Me voici réconciliée avec Philippe Claudel. Je n'avais pas du tout compris son précédent opus "L'Enquête" : une sorte de fiction nébuleuse autour du monde du travail… tout à la fois angoissante et inutilement compliquée. L'on retrouve avec "Parfums" la poésie et la délicate écriture de l'auteur, son art de projeter les images, de nous emmener dans les atmosphères, les histoires.
 
63 textes, d’ "Acacia" à "Voyage", évoquent autant de parfums de l’enfance et de l’adolescence. Chacun fait resurgir un monde oublié : l’après-rasage du père, les cheveux soyeux des premières amoureuses, les Gauloises et les Gitanes, la cannelle des gâteaux et du vin chaud, le charbon qui réchauffe, l’encre de l’écolier, le foin des champs, le pull-over de l’oncle… A travers tous ces parfums, odeurs, remugles parfois, Philippe Claudel se raconte aussi, lui et sa Lorraine natale, sa famille, ses proches, Dombasle, la ville où il est né et habite encore.

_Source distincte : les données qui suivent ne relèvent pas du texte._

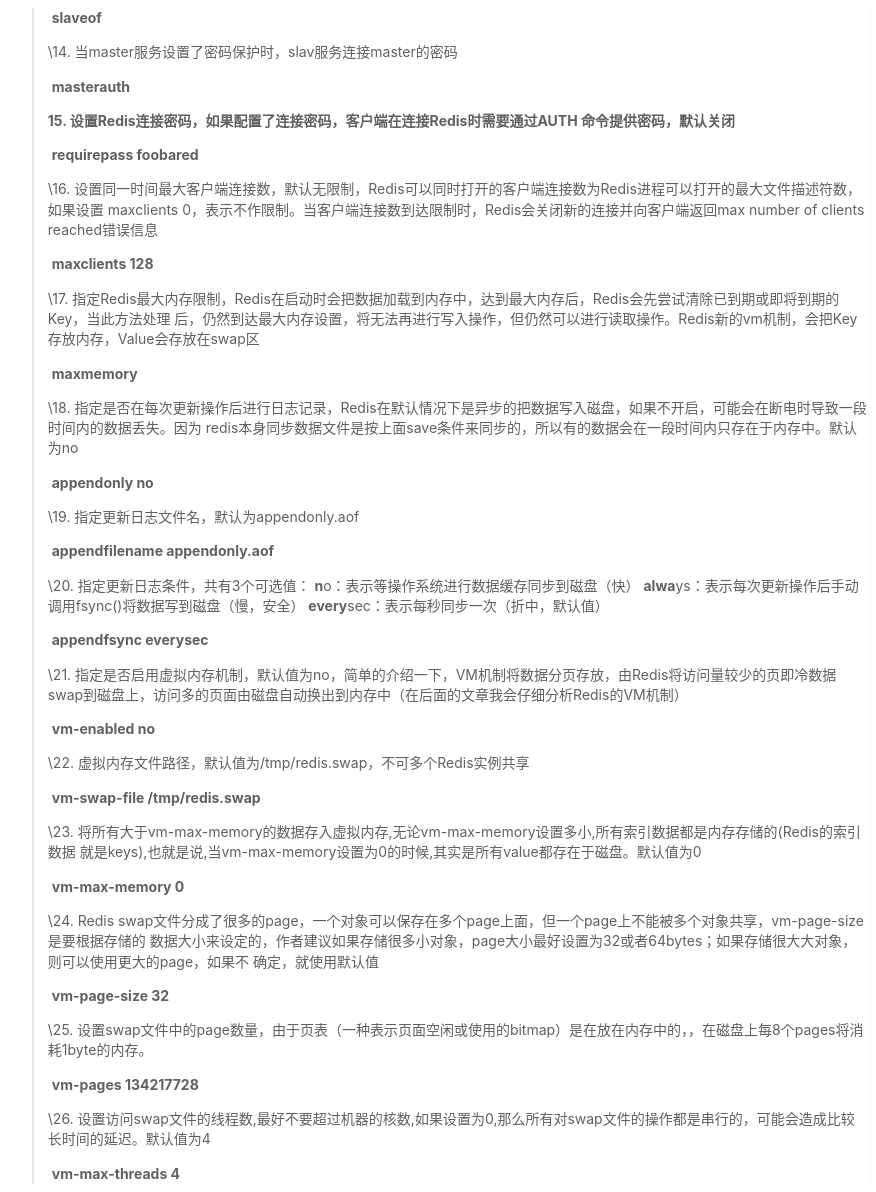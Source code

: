 >
>​    **slaveof <masterip> <masterport>**
>
>\14. 当master服务设置了密码保护时，slav服务连接master的密码
>
>​    **masterauth <master-password>**
>
>**15. 设置Redis连接密码，如果配置了连接密码，客户端在连接Redis时需要通过AUTH <password>命令提供密码，默认关闭**
>
>​    **requirepass foobared**
>
>\16. 设置同一时间最大客户端连接数，默认无限制，Redis可以同时打开的客户端连接数为Redis进程可以打开的最大文件描述符数，如果设置 maxclients 0，表示不作限制。当客户端连接数到达限制时，Redis会关闭新的连接并向客户端返回max number of clients reached错误信息
>
>​    **maxclients 128**
>
>\17. 指定Redis最大内存限制，Redis在启动时会把数据加载到内存中，达到最大内存后，Redis会先尝试清除已到期或即将到期的Key，当此方法处理 后，仍然到达最大内存设置，将无法再进行写入操作，但仍然可以进行读取操作。Redis新的vm机制，会把Key存放内存，Value会存放在swap区
>
>​    **maxmemory <bytes>**
>
>\18. 指定是否在每次更新操作后进行日志记录，Redis在默认情况下是异步的把数据写入磁盘，如果不开启，可能会在断电时导致一段时间内的数据丢失。因为 redis本身同步数据文件是按上面save条件来同步的，所以有的数据会在一段时间内只存在于内存中。默认为no
>
>​    **appendonly no**
>
>\19. 指定更新日志文件名，默认为appendonly.aof
>
>​     **appendfilename appendonly.aof**
>
>\20. 指定更新日志条件，共有3个可选值：      **n**o：表示等操作系统进行数据缓存同步到磁盘（快）      **alwa**ys：表示每次更新操作后手动调用fsync()将数据写到磁盘（慢，安全）      **every**sec：表示每秒同步一次（折中，默认值）
>
>​    **appendfsync everysec**
>
> 
>
>\21. 指定是否启用虚拟内存机制，默认值为no，简单的介绍一下，VM机制将数据分页存放，由Redis将访问量较少的页即冷数据swap到磁盘上，访问多的页面由磁盘自动换出到内存中（在后面的文章我会仔细分析Redis的VM机制）
>
>​     **vm-enabled no**
>
>\22. 虚拟内存文件路径，默认值为/tmp/redis.swap，不可多个Redis实例共享
>
>​     **vm-swap-file /tmp/redis.swap**
>
>\23. 将所有大于vm-max-memory的数据存入虚拟内存,无论vm-max-memory设置多小,所有索引数据都是内存存储的(Redis的索引数据 就是keys),也就是说,当vm-max-memory设置为0的时候,其实是所有value都存在于磁盘。默认值为0
>
>​     **vm-max-memory 0**
>
>\24. Redis swap文件分成了很多的page，一个对象可以保存在多个page上面，但一个page上不能被多个对象共享，vm-page-size是要根据存储的 数据大小来设定的，作者建议如果存储很多小对象，page大小最好设置为32或者64bytes；如果存储很大大对象，则可以使用更大的page，如果不 确定，就使用默认值
>
>​     **vm-page-size 32**
>
>\25. 设置swap文件中的page数量，由于页表（一种表示页面空闲或使用的bitmap）是在放在内存中的，，在磁盘上每8个pages将消耗1byte的内存。
>
>​     **vm-pages 134217728**
>
>\26. 设置访问swap文件的线程数,最好不要超过机器的核数,如果设置为0,那么所有对swap文件的操作都是串行的，可能会造成比较长时间的延迟。默认值为4
>
>​     **vm-max-threads 4**
>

Piochez dans cette cassette aux parfums, dégustez un des courts chapitres, puis refermez l'ouvrage en même temps que vos yeux pour entrer dans le souvenir…
 
Cannelle
"Même le vin rouge ordinaire, pour peu qu'on le laisse frémir longuement dans une casserole sur un coin de fourneau, après y avoir jeté sucre, tranche d'orange, clou de girofle et poignée de cannelle, se mue grâce à elle en un diable ensorcelant qui brûle les mains autour du verre, chauffe bouche et gorge, verse le feu dans le ventre, fait naître rire et lumières au coin des yeux et sur les joues heureuses que le froid du dehors a rosies. (…) Alors on se met à parler soudain de minaret, de toundra et de princesses recluses. De caravansérails, de petits chevaux et de steppes. De gros tabac, d'épées brisées, d'Empereur en son château transi, de cuir gelé et de soldats restés fidèles..."
 
Vieillesse
"Si leurs joues ressemblent à certains fruits, pommes ou poires, fripés et tavelés quand ils se sont assoupis trop longuement dans un compotier de faïence, elles en ont aussi l'odeur cireuse, atténuée, charmante, lointaine et douce, souvenir de parfum plutôt que parfum lui-même. La mort qui n'est guère loin donne au corps une usure émouvante comme celle d'un linge de fine étoffe, maintes fois lavé, maintes fois porté, et dont la trame est devenue presque translucide possède une souplesse idéale mais que l'on sait fragile. La peau, les cheveux, les doigts des vieilles personnes sont comme ce linge qu'on voudrait garder toujours et qu'on entoure de soins afin que jamais il ne se déchire."

Voyage
"Les noms sont des poèmes, les parfums des esquifs, qui nous mènent dans une douce dérive."